Work required:
Copy out each line of the data below in which the string "this" appears.

Dataset entries:
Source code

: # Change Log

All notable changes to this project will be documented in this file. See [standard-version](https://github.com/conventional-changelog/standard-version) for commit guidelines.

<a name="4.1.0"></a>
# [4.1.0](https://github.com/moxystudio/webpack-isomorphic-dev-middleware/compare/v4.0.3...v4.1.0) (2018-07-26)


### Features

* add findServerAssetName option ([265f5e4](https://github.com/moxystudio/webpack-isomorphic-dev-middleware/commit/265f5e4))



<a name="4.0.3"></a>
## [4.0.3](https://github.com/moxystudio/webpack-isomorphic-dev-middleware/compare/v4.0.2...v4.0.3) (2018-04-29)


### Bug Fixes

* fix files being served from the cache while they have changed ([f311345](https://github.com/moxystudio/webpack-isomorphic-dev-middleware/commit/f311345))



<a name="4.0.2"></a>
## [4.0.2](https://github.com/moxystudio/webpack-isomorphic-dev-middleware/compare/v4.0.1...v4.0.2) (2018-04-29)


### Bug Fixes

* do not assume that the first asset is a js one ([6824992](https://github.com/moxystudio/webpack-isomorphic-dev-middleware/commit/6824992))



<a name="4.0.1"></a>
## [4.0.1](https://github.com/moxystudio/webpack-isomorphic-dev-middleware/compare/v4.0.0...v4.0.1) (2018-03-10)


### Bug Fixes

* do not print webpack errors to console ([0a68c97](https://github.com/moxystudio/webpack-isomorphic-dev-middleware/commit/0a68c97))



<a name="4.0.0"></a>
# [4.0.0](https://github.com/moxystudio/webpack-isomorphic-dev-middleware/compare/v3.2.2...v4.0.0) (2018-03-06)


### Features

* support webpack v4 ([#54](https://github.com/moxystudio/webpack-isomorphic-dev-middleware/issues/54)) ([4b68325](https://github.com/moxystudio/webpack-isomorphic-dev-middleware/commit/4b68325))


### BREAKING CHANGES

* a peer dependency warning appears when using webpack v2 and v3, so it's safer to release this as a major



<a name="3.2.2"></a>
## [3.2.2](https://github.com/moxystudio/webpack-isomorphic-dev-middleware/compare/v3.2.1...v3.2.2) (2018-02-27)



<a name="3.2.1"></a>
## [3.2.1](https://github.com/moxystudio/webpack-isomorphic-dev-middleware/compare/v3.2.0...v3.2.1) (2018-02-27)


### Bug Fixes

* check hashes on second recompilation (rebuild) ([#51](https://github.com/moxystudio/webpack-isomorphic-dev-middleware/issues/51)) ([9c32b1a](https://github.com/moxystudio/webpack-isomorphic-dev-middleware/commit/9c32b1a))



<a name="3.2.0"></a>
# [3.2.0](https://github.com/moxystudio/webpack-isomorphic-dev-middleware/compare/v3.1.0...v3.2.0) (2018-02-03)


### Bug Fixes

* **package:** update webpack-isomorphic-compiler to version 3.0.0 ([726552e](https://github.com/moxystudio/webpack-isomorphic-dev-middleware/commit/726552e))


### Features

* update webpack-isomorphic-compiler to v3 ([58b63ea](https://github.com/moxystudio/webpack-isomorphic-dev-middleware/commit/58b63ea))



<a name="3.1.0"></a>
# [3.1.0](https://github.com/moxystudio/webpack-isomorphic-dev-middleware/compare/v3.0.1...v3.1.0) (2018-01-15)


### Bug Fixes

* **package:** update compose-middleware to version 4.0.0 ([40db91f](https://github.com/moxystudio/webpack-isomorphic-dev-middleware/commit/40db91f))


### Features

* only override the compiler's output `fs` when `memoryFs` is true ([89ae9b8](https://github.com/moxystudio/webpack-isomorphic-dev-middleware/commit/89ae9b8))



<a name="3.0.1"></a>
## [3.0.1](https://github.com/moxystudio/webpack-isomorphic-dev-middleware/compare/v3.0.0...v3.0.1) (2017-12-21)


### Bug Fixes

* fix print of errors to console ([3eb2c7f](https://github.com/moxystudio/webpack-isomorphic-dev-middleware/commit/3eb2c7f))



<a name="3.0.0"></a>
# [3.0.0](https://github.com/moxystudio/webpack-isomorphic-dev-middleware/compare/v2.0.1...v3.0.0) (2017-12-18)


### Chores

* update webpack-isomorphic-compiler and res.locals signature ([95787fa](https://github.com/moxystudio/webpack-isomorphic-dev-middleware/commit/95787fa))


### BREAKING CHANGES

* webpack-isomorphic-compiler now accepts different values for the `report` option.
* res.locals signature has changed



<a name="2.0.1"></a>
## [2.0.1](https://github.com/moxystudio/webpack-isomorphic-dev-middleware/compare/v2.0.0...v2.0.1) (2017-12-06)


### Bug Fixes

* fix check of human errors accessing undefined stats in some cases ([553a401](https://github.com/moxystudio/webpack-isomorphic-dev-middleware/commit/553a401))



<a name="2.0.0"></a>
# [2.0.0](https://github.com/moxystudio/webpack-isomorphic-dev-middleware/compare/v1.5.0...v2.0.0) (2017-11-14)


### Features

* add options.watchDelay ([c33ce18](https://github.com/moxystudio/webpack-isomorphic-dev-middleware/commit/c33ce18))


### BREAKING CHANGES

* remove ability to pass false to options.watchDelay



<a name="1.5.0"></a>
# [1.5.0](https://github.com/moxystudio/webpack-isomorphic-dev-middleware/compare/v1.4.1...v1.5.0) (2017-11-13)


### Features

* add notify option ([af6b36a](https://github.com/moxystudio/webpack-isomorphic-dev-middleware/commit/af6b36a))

Exercise response:
All notable changes to this project will be documented in this file. See [standard-version](https://github.com/conventional-changelog/standard-version) for commit guidelines.
* a peer dependency warning appears when using webpack v2 and v3, so it's safer to release this as a major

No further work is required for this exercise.